Antonio José Roque da Silva
“O Sirius é um projeto prioritário para o país e, como está no PAC, não sofreu tanto com o corte de recursos do ministério. Estamos conseguindo manter o cronograma. É um trabalho de décadas, que permitiu o treinamento de jovens e o desenvolvimento de tecnologia. Isso nos colocou num patamar que possibilitou a construção de um equipamento que está entre os mais modernos do mundo”.
“O Sirius está gerando tecnologia de ponta junto a empresas brasileiras, que desenvolvem produtos que não encontramos em nenhum outro lugar do mundo. Ele é um projeto para a sociedade brasileira. Quando estiver concluído haverá um monte de cientistas internacionais fazendo fila para usar essa máquina. O problema é que, se os pesquisadores brasileiros não estiverem preparados, só haverá estrangeiros nessa fila”.

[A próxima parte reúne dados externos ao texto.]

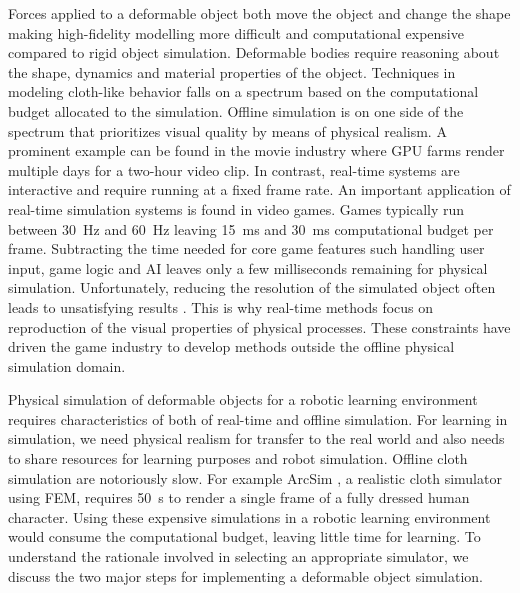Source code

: \documentclass[\home/main.tex]{subfiles}
\begin{document}
Forces applied to a deformable object both move the object and change the shape making high-fidelity modelling more difficult and computational expensive compared to rigid object simulation. Deformable bodies require reasoning about the shape, dynamics and material properties of the object. Techniques in modeling cloth-like behavior falls on a spectrum based on the computational budget allocated to the simulation. Offline simulation is on one side of the spectrum that prioritizes visual quality by means of physical realism. A prominent example can be found in the movie industry where \gls{GPU} farms render multiple days for a two-hour video clip. In contrast, real-time systems are interactive and require running at a fixed frame rate. An important application of real-time simulation systems is found in video games. Games typically run between \SI{30}{\hertz} and \SI{60}{\hertz} leaving \SI{15}{\milli\second} and \SI{30}{\milli\second} computational budget per frame. Subtracting the time needed for core game features such handling user input, game logic and \gls{AI} leaves only a few milliseconds remaining for physical simulation. Unfortunately, reducing the resolution of the simulated object often leads to unsatisfying results \autocite{muller2008real}. This is why real-time methods focus on reproduction of the visual properties of physical processes. These constraints have driven the game industry to develop methods outside the offline physical simulation domain.

Physical simulation of deformable objects for a robotic learning environment requires characteristics of both of real-time and offline simulation. For learning in simulation, we need physical realism for transfer to the real world and also needs to share resources for learning purposes and robot simulation. Offline cloth simulation are notoriously slow. For example ArcSim \autocite{narain2012adaptive}, a realistic cloth simulator using \gls{FEM}, requires \SI{50}{\second} to render a single frame of a fully dressed human character. Using these expensive simulations in a robotic learning environment would consume the computational budget, leaving little time for learning. To understand the rationale involved in selecting an appropriate simulator, we discuss the two major steps for implementing a deformable object simulation.
\end{document}
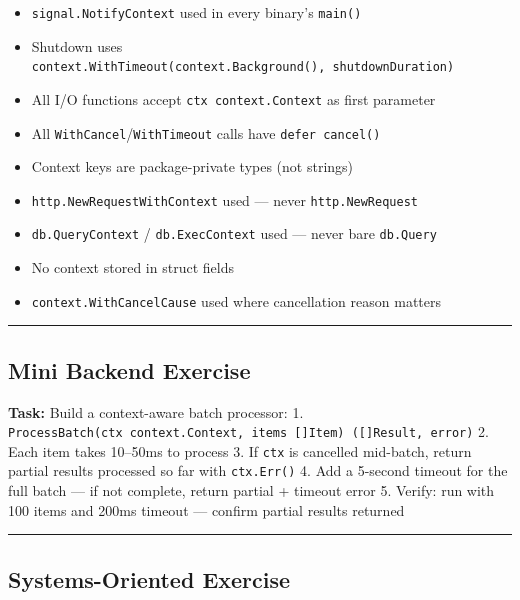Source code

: \documentclass[11pt,a4paper,oneside]{book}
\providecommand{\tightlist}{\setlength{\itemsep}{0pt}\setlength{\parskip}{0pt}}
\begin{document}
\begin{itemize}
\tightlist
\item[$\square$]
  \texttt{signal.NotifyContext} used in every binary's \texttt{main()}
\item[$\square$]
  Shutdown uses
  \texttt{context.WithTimeout(context.Background(),\ shutdownDuration)}
\item[$\square$]
  All I/O functions accept \texttt{ctx\ context.Context} as first
  parameter
\item[$\square$]
  All \texttt{WithCancel}/\texttt{WithTimeout} calls have
  \texttt{defer\ cancel()}
\item[$\square$]
  Context keys are package-private types (not strings)
\item[$\square$]
  \texttt{http.NewRequestWithContext} used --- never
  \texttt{http.NewRequest}
\item[$\square$]
  \texttt{db.QueryContext} / \texttt{db.ExecContext} used --- never bare
  \texttt{db.Query}
\item[$\square$]
  No context stored in struct fields
\item[$\square$]
  \texttt{context.WithCancelCause} used where cancellation reason
  matters
\end{itemize}

\begin{center}\rule{0.5\linewidth}{0.5pt}\end{center}

\subsection{Mini Backend Exercise}

\textbf{Task:} Build a context-aware batch processor: 1.
\texttt{ProcessBatch(ctx\ context.Context,\ items\ {[}{]}Item)\ ({[}{]}Result,\ error)}
2. Each item takes 10--50ms to process 3. If \texttt{ctx} is cancelled
mid-batch, return partial results processed so far with
\texttt{ctx.Err()} 4. Add a 5-second timeout for the full batch --- if
not complete, return partial + timeout error 5. Verify: run with 100
items and 200ms timeout --- confirm partial results returned

\begin{center}\rule{0.5\linewidth}{0.5pt}\end{center}

\subsection{Systems-Oriented
Exercise}
\end{document}
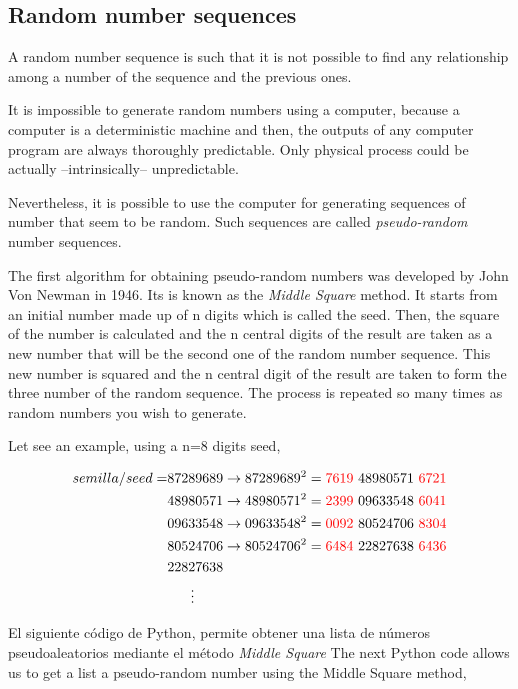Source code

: \begin{paracol}{2}
\section{Random number sequences}
A random number sequence is such that it is not possible to find any relationship among a number of the sequence and the previous ones.

It is impossible to generate random numbers using a computer, because a computer is a deterministic machine and then, the outputs of any computer program are always thoroughly predictable. Only physical process could be actually --intrinsically-- unpredictable.

Nevertheless, it is possible to use the computer for generating sequences of number that seem to be random. Such sequences are called \emph{pseudo-random} number sequences.

The first algorithm for obtaining pseudo-random numbers was developed by John Von Newman in 1946. Its is known as the \emph{Middle Square} method. It starts from an initial number made up of n digits which is called the seed. Then, the square of the number is calculated and the n central digits of the result are taken as a new number that will be the second one of the random number sequence. This new number is squared and the n central digit of the result are taken to form the three number of the random sequence. The process is repeated so many times as random numbers you wish to generate.

Let see an example, using a n=8 digits seed, 

\end{paracol}
\begin{align*}
semilla/seed=&87289689 \rightarrow
87289689^2={\color{red}7619}\ 48980571\ {\color{red}6721}\\
&48980571\rightarrow
48980571^2={\color{red}2399}\ 09633548\ {\color{red}6041}\\
&09633548 \rightarrow
09633548^2={\color{red}0092}\ 80524706\ {\color{red}8304}\\
&80524706 \rightarrow
80524706^2={\color{red}6484}\ 22827638\ {\color{red}6436}\\
&22827638\\
&\ \ \ \ \ \vdots
\end{align*}
\begin{paracol}{2}
El siguiente código de Python, permite obtener una lista de números pseudoaleatorios mediante el método \emph{Middle Square}
\switchcolumn
The next Python code allows us to get a list a pseudo-random number using the Middle Square method,
\end{paracol}

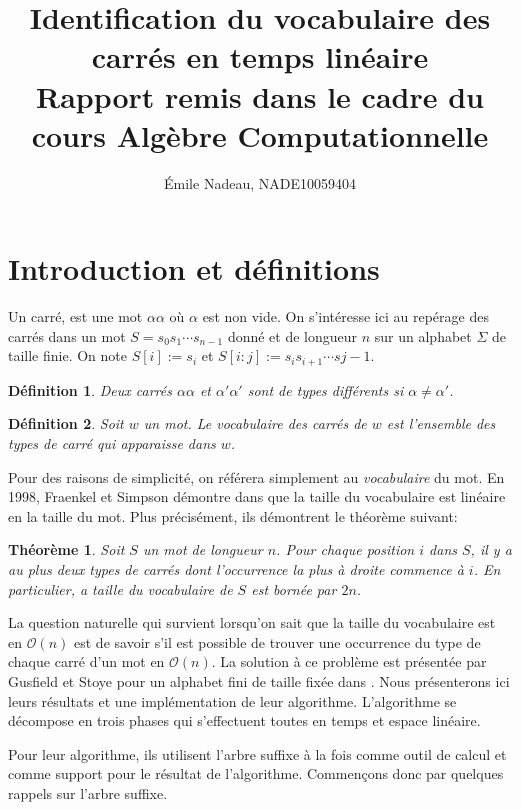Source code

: \documentclass[10pt,letterpaper,oneside]{article}
\author{Émile Nadeau, NADE10059404}
\title{Identification du vocabulaire des carrés en temps linéaire \\ \small Rapport remis dans le cadre du cours Algèbre Computationnelle}
\newtheorem{definition}{Définition}
\newtheorem{theorem}{Théorème}
\newcommand{\bigo}{\mathcal{O}}
\begin{document}
    \maketitle
    \section{Introduction et définitions}
    Un carré, est une mot $\alpha\alpha$ où $\alpha$ est non vide. On s'intéresse ici au repérage des carrés dans un mot $S=s_0s_1\cdots s_{n-1}$  donné et de longueur $n$ sur un alphabet $\Sigma$ de taille finie. On note $S[i]:=s_i$ et $S[i:j]:=s_is_{i+1}\cdots s{j-1}$.
    \begin{definition}
        Deux carrés $\alpha\alpha$ et $\alpha'\alpha'$ sont de \emph{types} différents si $\alpha\neq \alpha'$.
    \end{definition}
    \begin{definition}
        Soit $w$ un mot. Le \emph{vocabulaire des carrés} de $w$ est l'ensemble des types de carré qui apparaisse dans $w$.
    \end{definition}
    Pour des raisons de simplicité, on référera simplement au \emph{vocabulaire} du mot.  En 1998, Fraenkel et Simpson démontre dans \cite{MR1616571} que la taille du vocabulaire est linéaire en la taille du mot. Plus précisément, ils démontrent le théorème suivant:
    \begin{theorem} \label{thm:bornecarre}
        Soit $S$ un mot de longueur $n$. Pour chaque position $i$ dans $S$, il y a au plus deux types de carrés dont l'occurrence la plus à droite commence à $i$.
        En particulier, a taille du vocabulaire de $S$ est bornée par $2n$.
    \end{theorem}
    La question naturelle qui survient lorsqu'on sait que la taille du vocabulaire est en $\bigo(n)$ est de savoir s'il est possible de trouver une occurrence du type de chaque carré d'un mot en $\bigo(n)$. La solution à ce problème est présentée par Gusfield et Stoye pour un alphabet fini de taille fixée dans \cite{MR2096375}. Nous présenterons ici leurs résultats et une implémentation de leur algorithme.  L'algorithme se décompose en trois phases qui s'effectuent toutes en temps et espace linéaire.
    
    Pour leur algorithme, ils utilisent l'arbre suffixe à la fois comme outil de calcul et comme support pour le résultat de l'algorithme. Commençons donc par quelques rappels sur l'arbre suffixe.
    
\end{document}
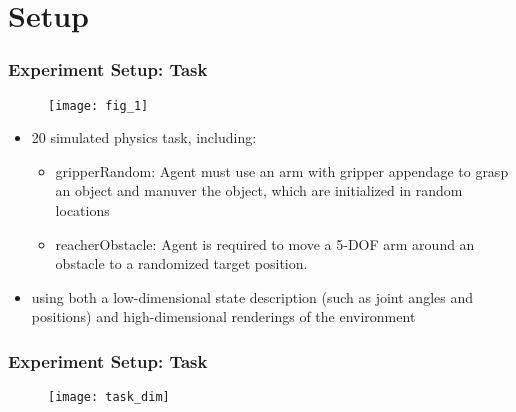 \section{Setup}

\begin{frame}
\frametitle{Experiment Setup: Task}

\begin{figure}
    \centering
    \texttt{[image: fig\_1]}
\end{figure}

\begin{itemize}
  \item 20 simulated physics task, including:
  \begin{itemize}
    \item gripperRandom:
    Agent must use an arm with gripper appendage to grasp an object and manuver the object, which
    are initialized in random locations
    \item reacherObstacle:
    Agent is required to move a 5-DOF arm around an obstacle to a randomized target position.
  \end{itemize}
  \item using both a low-dimensional state description (such as joint angles and positions) and high-dimensional renderings of the environment
\end{itemize}

\end{frame}

\begin{frame}
\frametitle{Experiment Setup: Task}

\begin{figure}
    \centering
    \texttt{[image: task\_dim]}
\end{figure}

\end{frame}



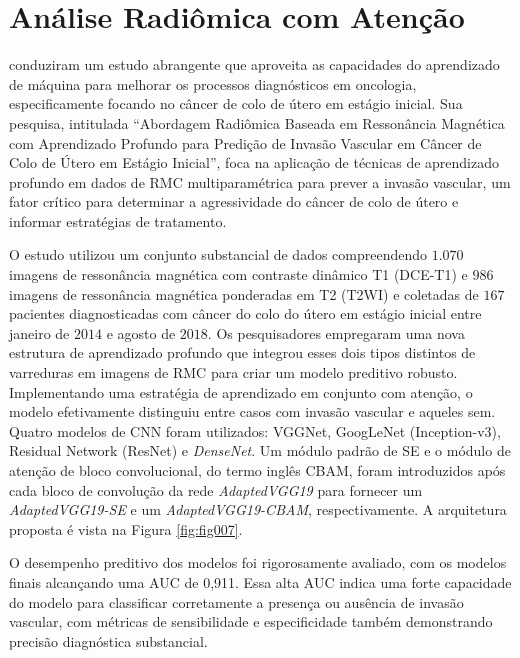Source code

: \section{Análise Radiômica com Atenção}
\label{sec:analise_radiomica}

 conduziram um estudo abrangente que aproveita as capacidades do aprendizado de máquina para melhorar os processos diagnósticos em oncologia, especificamente focando no câncer de colo de útero em estágio inicial. Sua pesquisa, intitulada ``Abordagem Radiômica Baseada em Ressonância Magnética com Aprendizado Profundo para Predição de Invasão Vascular em Câncer de Colo de Útero em Estágio Inicial'', foca na aplicação de técnicas de aprendizado profundo em dados de \gls{RMC} multiparamétrica para prever a invasão vascular, um fator crítico para determinar a agressividade do câncer de colo de útero e informar estratégias de tratamento.

O estudo utilizou um conjunto substancial de dados compreendendo $1.070$ imagens de ressonância magnética com contraste dinâmico T1 (DCE-T1) e $986$ imagens de ressonância magnética ponderadas em T2 (T2WI) e coletadas de $167$ pacientes diagnosticadas com câncer do colo do útero em estágio inicial entre janeiro de $2014$ e agosto de $2018$. Os pesquisadores empregaram uma nova estrutura de aprendizado profundo que integrou esses dois tipos distintos de varreduras em imagens de \gls{RMC} para criar um modelo preditivo robusto. Implementando uma estratégia de aprendizado em conjunto com atenção, o modelo efetivamente distinguiu entre casos com invasão vascular e aqueles sem. Quatro modelos de CNN foram utilizados: VGGNet, GoogLeNet (Inception-v3), Residual Network (ResNet) e \textit{DenseNet}. Um módulo padrão de \gls{SE}  e o módulo de atenção de bloco convolucional, do termo inglês \gls{CBAM},  foram introduzidos após cada bloco de convolução da rede \textit{AdaptedVGG19} para fornecer um \textit{AdaptedVGG19-SE} e um \textit{AdaptedVGG19-CBAM}, respectivamente. A arquitetura proposta é vista na Figura \ref{fig:fig007}.

O desempenho preditivo dos modelos foi rigorosamente avaliado, com os modelos finais alcançando uma \gls{AUC} de 0,911. Essa alta \gls{AUC} indica uma forte capacidade do modelo para classificar corretamente a presença ou ausência de invasão vascular, com métricas de sensibilidade e especificidade também demonstrando precisão diagnóstica substancial.

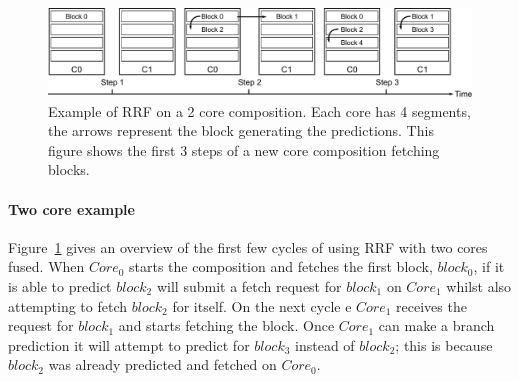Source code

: \begin{figure}[t]
    \centering
    \includegraphics[width=1\textwidth]{chapter3/graphics/fetching-model.pdf}
\vspace{-1em}

    \caption{Example of RRF on a 2 core composition. Each core has 4 segments, the arrows represent the block generating the predictions. This figure shows the first 3 steps of a new core composition fetching blocks.}
    \label{fig:new_fetch_ex}
	
	\end{figure}
\paragraph*{Two core example}
	
Figure~\ref{fig:new_fetch_ex} gives an overview of the first few cycles of using RRF with two cores fused.
When $Core_0$ starts the composition and fetches the first block, $block_0$, if it is able to predict $block_2$ will submit a fetch request for $block_1$ on $Core_1$ whilst also attempting to fetch $block_2$ for itself.
On the next cycle	e $Core_1$ receives the request for $block_1$ and starts fetching the block.
Once $Core_1$ can make a branch prediction it will attempt to predict for $block_3$ instead of $block_2$; this is because $block_2$ was already predicted and fetched on $Core_0$.



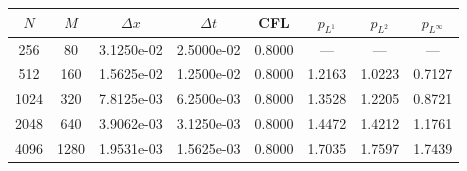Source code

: \begin{tabular}{cccccccc}
\toprule
$N$ & $M$ & $\Delta x$ & $\Delta t$ & CFL & $p_{L^1}$ & $p_{L^2}$ & $p_{L^\infty}$ \\
\midrule
256 & 80 & 3.1250e-02 & 2.5000e-02 & 0.8000 & --- & --- & --- \\
512 & 160 & 1.5625e-02 & 1.2500e-02 & 0.8000 & 1.2163 & 1.0223 & 0.7127 \\
1024 & 320 & 7.8125e-03 & 6.2500e-03 & 0.8000 & 1.3528 & 1.2205 & 0.8721 \\
2048 & 640 & 3.9062e-03 & 3.1250e-03 & 0.8000 & 1.4472 & 1.4212 & 1.1761 \\
4096 & 1280 & 1.9531e-03 & 1.5625e-03 & 0.8000 & 1.7035 & 1.7597 & 1.7439 \\
\bottomrule
\end{tabular}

Carlos Henrique de Brito Cruz
“A ciência e a tecnologia desenvolvidas no Brasil nos últimos 50 anos permitiram que o país se transformasse no celeiro do mundo. Também temos a 4º principal indústria aeronáutica do mundo e somos os únicos que, com o etanol, conseguiram uma alternativa viável ao petróleo. Esses são apenas alguns exemplos que mostram como a ciência e a tecnologia criadas aqui e desenvolvidas por brasileiros fizeram do Brasil um lugar melhor”.
“É essencial haver continuidade e previsibilidade dos financiamentos. Isso é mais válido que a abundância dos recursos. Também é importante que haja autonomia das organizações para usarem critérios que determinem o que é competitivo mundialmente. Não é só mais dinheiro. É dinheiro e critérios. Hoje, o investimento do governo estadual é um pouco menor que o dobro do feito pelo governo federal”.
Mayana Zatz
“Muitos cientistas brasileiros mudam para os Estados Unidos ou para a Europa, onde existe uma maior garantia de salário e facilidade para conseguir insumos e reagentes para as pesquisas. O que nos outros países você consegue de um dia para o outro, no Brasil leva meses. Os reagentes que importamos são conhecidos. Por isso, precisamos de um voto de confiança”.
“São Paulo é uma bolha no universo científico brasileiro. Alunos do Nordeste contam que o laboratório deles está destruído. Para incentivar o jovem a gostar de ciência é essencial ter um laboratório já na escola, o que infelizmente ainda é raro no Brasil. Pensando nisso, criamos um projeto que distribuiu mais de cinco mil kits de ciência para que as crianças aprendessem brincando. O certo seria distribuir um milhão de kits. Esse é um projeto que vale a pena ser retomado”.
Paulo Saldiva
“Para ser um país competitivo na área de ciência e tecnologia, o Brasil precisa de recursos humanos qualificados. O jovem hoje vê o corte de recursos e pensa que não terá futuro. Ou sai do país ou vai para outra área. Demora muito tempo para recuperar o prejuízo causado pela falta de confiança de um jovem. É uma pena que isso esteja acontecendo”.
“O Brasil não está na UTI da ciência, mas poderá estar. O estado de São Paulo, que investe bastante em pesquisa e desenvolvimento, não é parâmetro para o resto do país. Em muitos locais é imprescindível não apenas um investimento maciço do governo federal, mas formas de manter os cientistas nesses lugares”.
Com desenhos em tempo real do cartunista Paulo Caruso, o programa foi transmitido pela TV Cultura.